ImageDupeless
English Version 
German Version 
Russian Version 

Destination of the program:

 

ImageDupeless
  • to search/find the similar images;
  • to catalogue available image collections for further comparison of new images with the already composed collection (gallery);
  • to compare a gallery with new images without its rescanning and even if source gallery images are absent (only the gallery file is used) and to compare a gallery with another one;
  • to find the images similar to the given one in the gallery;
  • to store results of search of duplicates;
  • to export/import the lists of duplicates and unlike images to/from an external text file;
  • NEW to merge series of images

Now almost everyone stores at HD (or CD) small (or huge) gallery of the images with him-/herself, relatives, pets, etc. Frequently there is that the same image is stored several times. It is not certainly terrible, but for me personally it is unpleasant. The programs for search of file duplicates cannot help in such situation, as the images can differ by file formats (GIF, JPEG, TIFF, etc.), sizes (640x480, 800x600, ...), small shift and/or turn (inevitable at scanning photos). Recently, anybody does not already pay attention on an occupied place (though it concerns to HDs, but not to CDs - their volume is rigidly limited), but at the same time it would be desirable to leave only one "the best" image, and to remove all others.

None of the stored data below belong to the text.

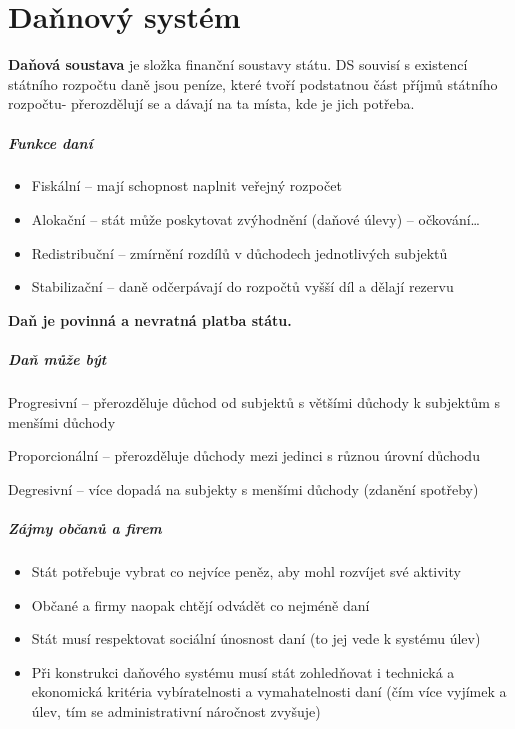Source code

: \chapter{Daňnový systém}

\textbf{Daňová soustava} je složka finanční soustavy státu. DS souvisí s existencí státního rozpočtu daně jsou peníze, které tvoří podstatnou část příjmů státního rozpočtu- přerozdělují se a dávají na ta místa, kde je jich potřeba.

\paragraph{Funkce daní}
\begin{itemize}
    \item Fiskální -- mají schopnost naplnit veřejný rozpočet
    \item Alokační -- stát může poskytovat zvýhodnění (daňové úlevy) -- očkování\ldots
    \item Redistribuční -- zmírnění rozdílů v důchodech jednotlivých subjektů
    \item Stabilizační -- daně odčerpávají do rozpočtů vyšší díl a dělají rezervu
\end{itemize}

\textbf{Daň je povinná a nevratná platba státu.}

\paragraph{Daň může být}
\begin{description}
    \item Progresivní -- přerozděluje důchod od subjektů s většími důchody k subjektům s menšími důchody
    \item Proporcionální -- přerozděluje důchody mezi jedinci s různou úrovní důchodu
    \item Degresivní -- více dopadá na subjekty s menšími důchody (zdanění spotřeby)
\end{description}

\paragraph{Zájmy občanů a firem}
\begin{itemize}
    \item Stát potřebuje vybrat co nejvíce peněz, aby mohl rozvíjet své aktivity
    \item Občané a firmy naopak chtějí odvádět co nejméně daní
    \item Stát musí respektovat sociální únosnost daní (to jej vede k systému úlev)
    \item Při konstrukci daňového systému musí stát zohledňovat i technická a ekonomická kritéria vybíratelnosti a vymahatelnosti daní (čím více vyjímek a úlev, tím se administrativní náročnost zvyšuje)
\end{itemize}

To compare the images is basically task for artificial intelligence, and up to the end it can be solved as much as long. But to give out the list of the CANDIDATES, which only CAN be similar, is the task solved by elementary methods. It also is made in this program.

The order of use is the following: set a directory with images, receive fast access to a heap of pairs of similar images, which can be looked by your favorite viewer, and decide what images should be left.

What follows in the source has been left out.